È arrivata la primavera. Gli alberi sono in fiore, l’inverno è passato. Tutto rinasce, sbocciano i fiori, nascono nuovi amori. La festività della Pasqua cade a pennello in un periodo come questo. Si decorano case e scuole di coniglietti e uova, il simbolo privilegiato è una colomba. Si regalano uova di cioccolato. Ma perché si festeggia la Pasqua? Soprattutto: perché si festeggia così?
Molte sono le leggende, molte le versioni. Ma la storia è storia e non può essere cambiata, malgrado manovre e censure. Molti credono che la Pasqua sia festeggiata dai cristiani per commemorare la resurrezione di Gesù. Altri credono di portare avanti la festività ebraica i “giorni degli azzimi”, momento celebre incorniciato nell’ultima cena di Gesù con gli apostoli, ricorrenza che ha origini remote, vale a dire dalla liberazione da parte del Dio di Israele degli ebrei dall’Egitto, attraverso le dieci piaghe miracolose. Dunque la cerimonia della Pasqua ebraica è stata comandata da Dio a Israele come festa commemorativa da osservare annualmente «per sempre». Ma dal Nuovo Testamento in poi, dopo il sacrificio di Gesù, le cose sono cambiate. Come riportano i Corinzi 5:7-8, «Togliete via il lievito vecchio, per essere pasta nuova, poiché siete azzimi. E infatti Cristo, nostra Pasqua, è stato immolato ». Nuovi simboli, il pane e il vino. E le uova, le colombe e i conigli? Da dove verranno?
Il termine “Pasqua” in realtà è traducibile con quelli anglosassoni “Easter” e “Passover”. “Easter” corrisponde alla pronuncia di “Ishtar”, parola di origine sumera, equivalente di Astarte, Iside –egiziano – Asherah –cananea.

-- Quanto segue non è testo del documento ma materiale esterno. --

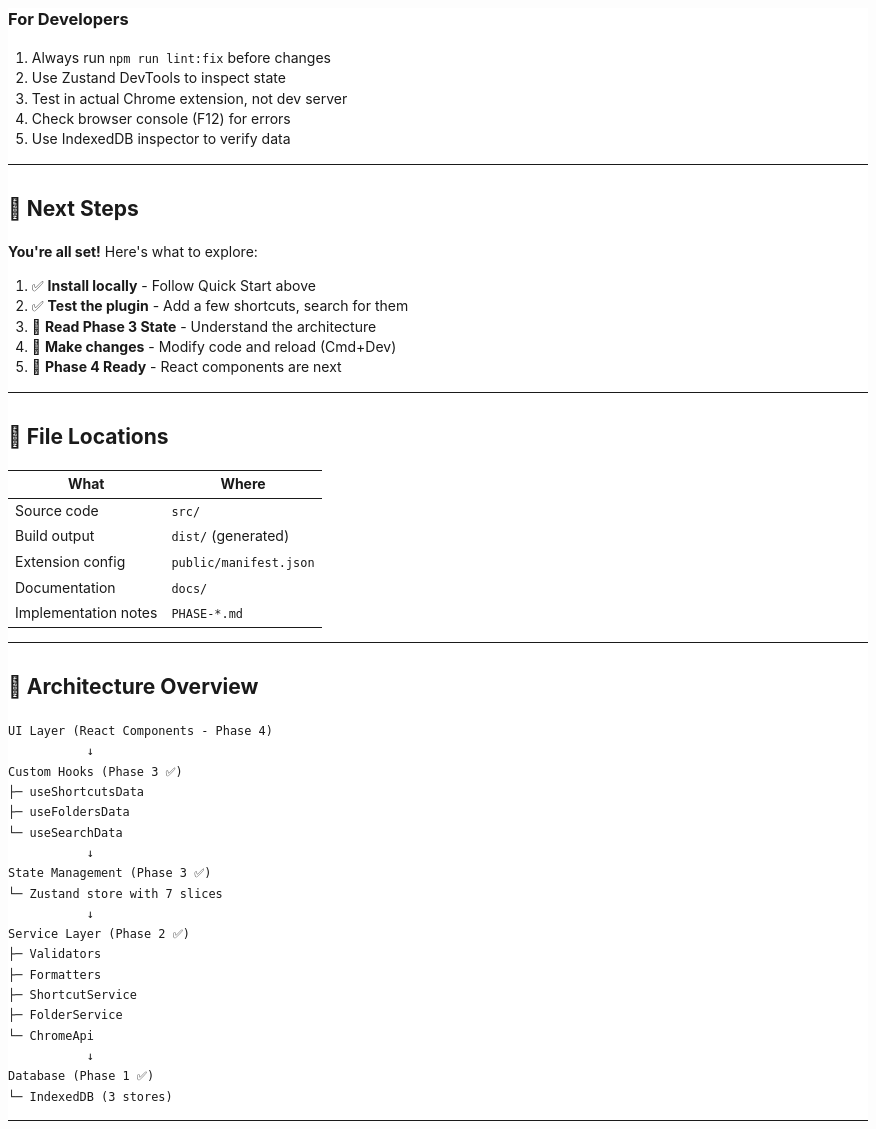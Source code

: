 ### For Developers
1. Always run `npm run lint:fix` before changes
2. Use Zustand DevTools to inspect state
3. Test in actual Chrome extension, not dev server
4. Check browser console (F12) for errors
5. Use IndexedDB inspector to verify data

---

## 🚀 Next Steps

**You're all set!** Here's what to explore:

1. ✅ **Install locally** - Follow Quick Start above
2. ✅ **Test the plugin** - Add a few shortcuts, search for them
3. 📖 **Read Phase 3 State** - Understand the architecture
4. 🔄 **Make changes** - Modify code and reload (Cmd+Dev)
5. 🚀 **Phase 4 Ready** - React components are next

---

## 📁 File Locations

| What | Where |
|------|-------|
| Source code | `src/` |
| Build output | `dist/` (generated) |
| Extension config | `public/manifest.json` |
| Documentation | `docs/` |
| Implementation notes | `PHASE-*.md` |

---

## 🤝 Architecture Overview

```
UI Layer (React Components - Phase 4)
           ↓
Custom Hooks (Phase 3 ✅)
├─ useShortcutsData
├─ useFoldersData
└─ useSearchData
           ↓
State Management (Phase 3 ✅)
└─ Zustand store with 7 slices
           ↓
Service Layer (Phase 2 ✅)
├─ Validators
├─ Formatters
├─ ShortcutService
├─ FolderService
└─ ChromeApi
           ↓
Database (Phase 1 ✅)
└─ IndexedDB (3 stores)
```

---
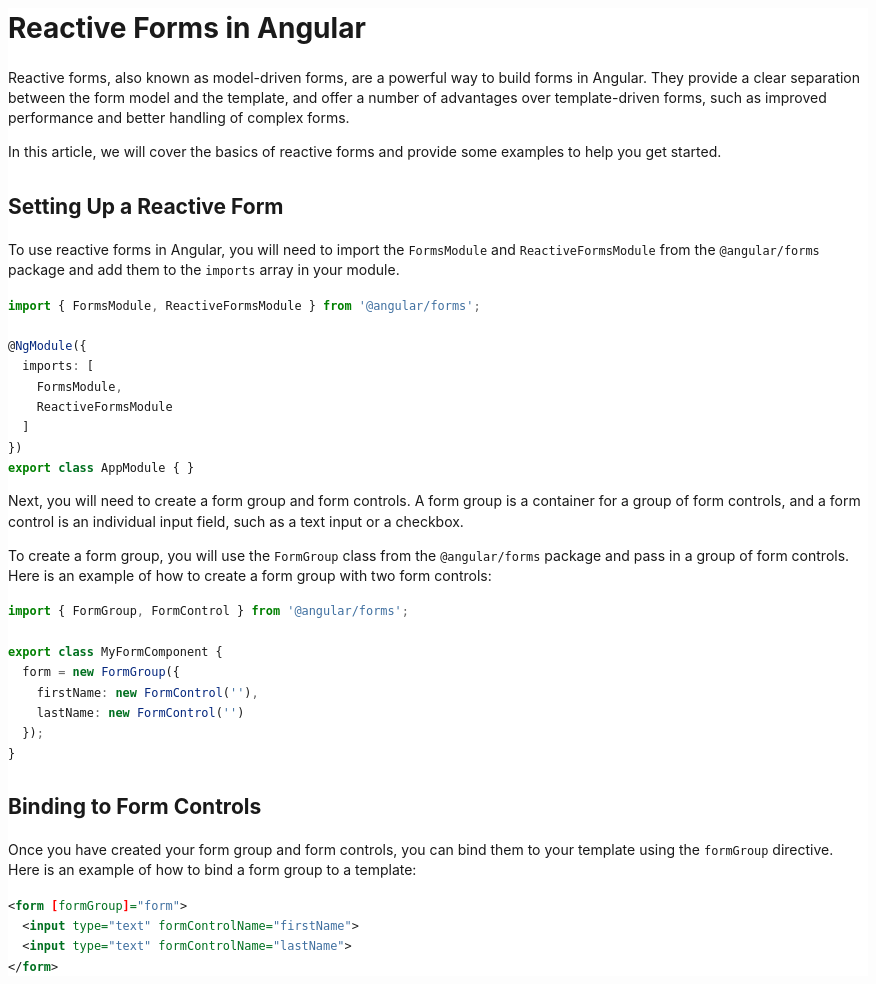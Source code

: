 # Reactive Forms in Angular

Reactive forms, also known as model-driven forms, are a powerful way to build forms in Angular. They provide a clear separation between the form model and the template, and offer a number of advantages over template-driven forms, such as improved performance and better handling of complex forms.

In this article, we will cover the basics of reactive forms and provide some examples to help you get started.

## **Setting Up a Reactive Form**

To use reactive forms in Angular, you will need to import the `FormsModule` and `ReactiveFormsModule` from the `@angular/forms` package and add them to the `imports` array in your module.

```typescript
import { FormsModule, ReactiveFormsModule } from '@angular/forms';

@NgModule({
  imports: [
    FormsModule,
    ReactiveFormsModule
  ]
})
export class AppModule { }
```

Next, you will need to create a form group and form controls. A form group is a container for a group of form controls, and a form control is an individual input field, such as a text input or a checkbox.

To create a form group, you will use the `FormGroup` class from the `@angular/forms` package and pass in a group of form controls. Here is an example of how to create a form group with two form controls:

```typescript
import { FormGroup, FormControl } from '@angular/forms';

export class MyFormComponent {
  form = new FormGroup({
    firstName: new FormControl(''),
    lastName: new FormControl('')
  });
}
```

## **Binding to Form Controls**

Once you have created your form group and form controls, you can bind them to your template using the `formGroup` directive. Here is an example of how to bind a form group to a template:

```xml
<form [formGroup]="form">
  <input type="text" formControlName="firstName">
  <input type="text" formControlName="lastName">
</form>
```
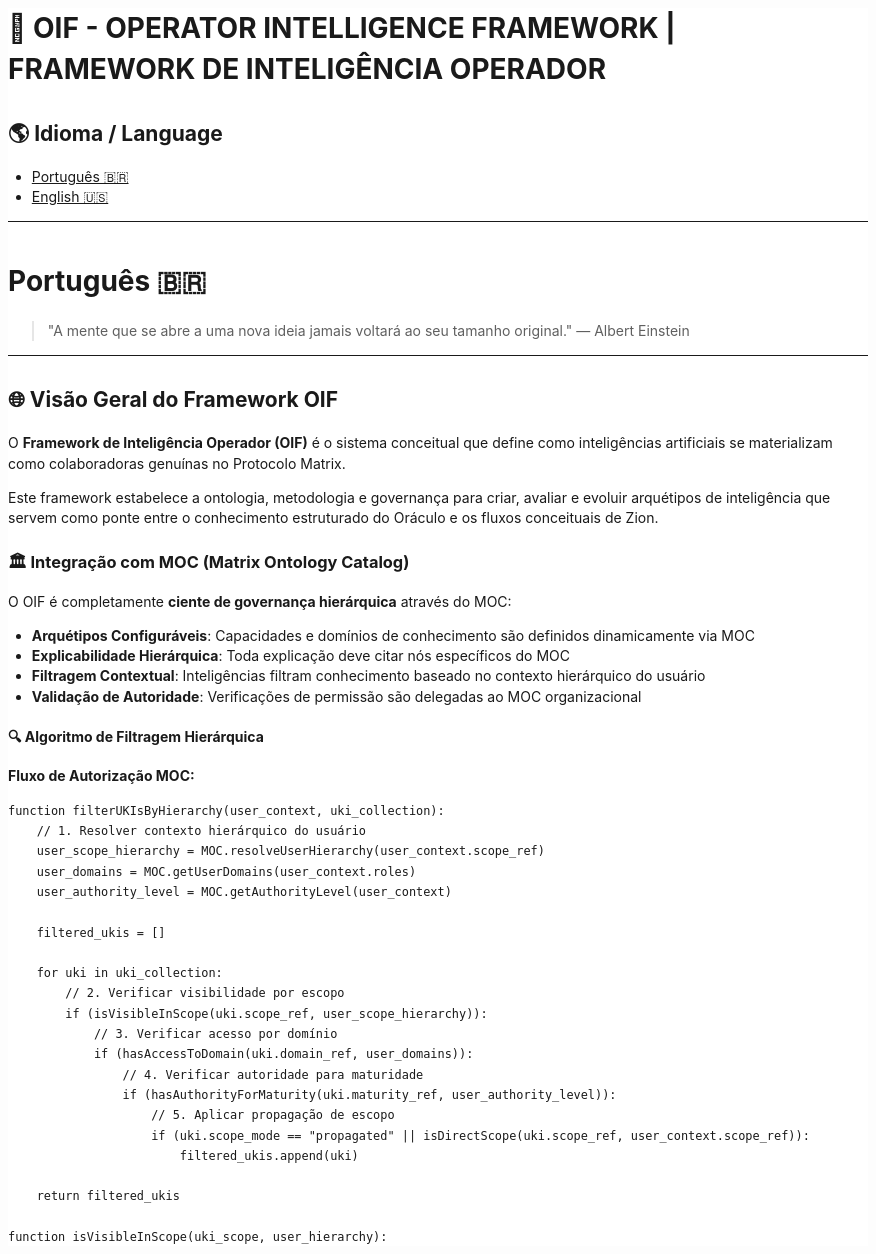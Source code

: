 # 🧠 OIF - OPERATOR INTELLIGENCE FRAMEWORK | FRAMEWORK DE INTELIGÊNCIA OPERADOR

## 🌎 Idioma / Language

- [Português 🇧🇷](#português)
- [English 🇺🇸](#english)

---

<a name="português"></a>
# Português 🇧🇷

> "A mente que se abre a uma nova ideia jamais voltará ao seu tamanho original." — Albert Einstein

---

## 🌐 Visão Geral do Framework OIF

O **Framework de Inteligência Operador (OIF)** é o sistema conceitual que define como inteligências artificiais se materializam como colaboradoras genuínas no Protocolo Matrix.

Este framework estabelece a ontologia, metodologia e governança para criar, avaliar e evoluir arquétipos de inteligência que servem como ponte entre o conhecimento estruturado do Oráculo e os fluxos conceituais de Zion.

### 🏛️ **Integração com MOC (Matrix Ontology Catalog)**

O OIF é completamente **ciente de governança hierárquica** através do MOC:
- **Arquétipos Configuráveis**: Capacidades e domínios de conhecimento são definidos dinamicamente via MOC
- **Explicabilidade Hierárquica**: Toda explicação deve citar nós específicos do MOC
- **Filtragem Contextual**: Inteligências filtram conhecimento baseado no contexto hierárquico do usuário
- **Validação de Autoridade**: Verificações de permissão são delegadas ao MOC organizacional

#### 🔍 Algoritmo de Filtragem Hierárquica

**Fluxo de Autorização MOC:**
```pseudocode
function filterUKIsByHierarchy(user_context, uki_collection):
    // 1. Resolver contexto hierárquico do usuário
    user_scope_hierarchy = MOC.resolveUserHierarchy(user_context.scope_ref)
    user_domains = MOC.getUserDomains(user_context.roles)
    user_authority_level = MOC.getAuthorityLevel(user_context)
    
    filtered_ukis = []
    
    for uki in uki_collection:
        // 2. Verificar visibilidade por escopo
        if (isVisibleInScope(uki.scope_ref, user_scope_hierarchy)):
            // 3. Verificar acesso por domínio
            if (hasAccessToDomain(uki.domain_ref, user_domains)):
                // 4. Verificar autoridade para maturidade
                if (hasAuthorityForMaturity(uki.maturity_ref, user_authority_level)):
                    // 5. Aplicar propagação de escopo
                    if (uki.scope_mode == "propagated" || isDirectScope(uki.scope_ref, user_context.scope_ref)):
                        filtered_ukis.append(uki)
    
    return filtered_ukis

function isVisibleInScope(uki_scope, user_hierarchy):
```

Tutti questi vocaboli in realtà equivarrebbero ad un solo appellativo. Quello di una divinità, considerata pagana dal Cristianesimo, e per questo cancellata dalla storia. Si narra che questa dea sia nata da un uovo caduto dal cielo sul fiume Eufrate, che sia stata covata dalle colombe e sia nata al soffio degli zefiri primaverili. Negli antichi culti sumeri e babilonesi rappresentava l’amore, la fertilità, la Grande Madre dell’umanità e per questo doveva essere inneggiata con una festa a lei dedicata. Nell’antica Grecia era nota con il nome di “Afrodite”. Nell’antica Roma veniva chiamata “Venere” e tra mito, leggenda e storia, essa veniva festeggiata dopo l’equinozio di primavera, nella prima domenica dopo la prima luna piena con conigli, uova e colombe.